# Simultaneous equation model without instrumental variables

Very short question: are there tools (by preference in R or Stata) to solve a simultaneous equation model, without needing instrumental variables?

In my case, I would like to model irrigation and croptype. A farmer needs more or less irrigation depending on the croptype. However, the croptype that he chooses also depends on the possibility to irrigate.

Therefore:

Irrigation = climate + Croptype + .......
Croptype   = geography + climate + Irrigation + ......


In my understanding, I need instruments for irrigation and croptype to solve this endogeneity problem (created by simultaneous equations). Is this correct, or can I also solve this without instruments?

The problem namely is that I do not find good instruments. There are several reasons for this:

1. Croptype and irrigation are endogenous on there own because they are farm management variables. All variables on farm level are endogenous and have the same problem as the decisions are interdependent on each other.
2. In the equations, there are a lot of exogenous variables such as climate, land value, geography, policy factors, cultural factors, economic factors... any search for additional variables seems to give high correlation problems with the other variables. Nevertheless, correlation with the endogenous variable stays Low.
3. If this information might help: I have a short period of panel data but I would Prefer not to use them as I would like to examine the climate impact on the system.

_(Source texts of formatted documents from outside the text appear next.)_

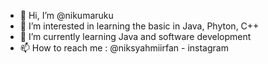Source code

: - 👋 Hi, I’m @nikumaruku
- 👀 I’m interested in learning the basic in Java, Phyton, C++
- 🌱 I’m currently learning Java and software development
- 📫 How to reach me : @niksyahmiirfan - instagram

<!---
nikumaruku/nikumaruku is a ✨ special ✨ repository because its `README.md` (this file) appears on your GitHub profile.
You can click the Preview link to take a look at your changes.
--->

Maybe as well important to know is that both irrigation and croptype are categorical variables.

Crossposted! I noticed a similar question which has not yet been answered. Therefore I also crossposted my question here.

• I am not sure whether I am misinterpreting the question, but would not a structural equation model also do the work? – Peter Birch Jan 20 '17 at 10:08
• Hi Peter, I am still looking into it. Tomorrow I have an appointement with somebody who knows more about structural equation models. I will let you know what she says! Thanks for the suggestion! – user33125 Jan 23 '17 at 8:06
• Hi Peter, it is not possible to use structural equation models for this type of problems. As far as the experience on my university goes, nobody would know how that would work. So in case you do have experience with that, I would be happy to hear from you, or anybody else. But for now, this is a dead end to me. Thank you very much for your suggestion anyway! – user33125 Jan 24 '17 at 19:45

What you have for your two key variables is a problem of simultaneity, as Irrigation and Croptype codetermine each other. This means that in both of your equations you have a problem of endogeneity, meaning that your covariates are correlated with the error term of the respective model. If you estimate the models as you wrote them down via OLS and without instruments, they will be biased and (possibly) produce inconsistent estimates.

Therefore, as you suggested already, an Instrumental Variable approach would be recommended.

• Yes, I understand all that. But, I do not have appropriate instruments. So my question therefore was: can I do it without instruments? – user33125 Jan 19 '17 at 18:01
• I suppose looking for appropriate instruments will be the "easiest" thing to do. Why is it that you don't have instruments? Is it due to data restrictions? When it comes to finding appropriate instruments, researchers tend to get creative. Your key variables relate to agriculture, so what researchers usually do (I think) is to use some information on geography for IV. Note however, that the instrument should not have explanatory power in the original equation... Finding appropriate instruments requires solid knowdledge of the relevant subject, so I'm afraid I cannot really help you there – Tartan Leaves Jan 19 '17 at 18:17
• Thanks for your suggestion but I really don't find good instruments. I have a huge amount of data on farmers, geography, climate, policy, farm management... but most of these variables are already in the Original equation, or they are highly correlated with other exogenous variables, or they only have a very Low correlation with 'irrigation or crop type, or (finally) the instrument is endogenous itself. I really posted this question because I believe I cannot find à good IV. – user33125 Jan 19 '17 at 18:22
• Ok. Can you then maybe edit your question to clarify this? Both, that you are aware of the endogeneity problem and that you think that there are no proper instruments. Then the next answer may be more helpful ;-) – Tartan Leaves Jan 19 '17 at 18:26
• Okay thanks! I was probably very desparate when I wrote the question. I Will edit! – user33125 Jan 19 '17 at 18:27

It is a system of two equations with two unknown variables. You can solve the system to get crotype and irrigation in function of the other variables. It is their reduced form that you can estimate. EDIT: It is explained in wikipedia.

I am still working it out, but the solution can be found in STATA, in the gsem software. gsem has a lot of new functions in the most recent version of STATA.

Even though gsem focusses on structural equation models, it has extensions to use it for simultaneous equation models. (See full structural equation model in the following presentation).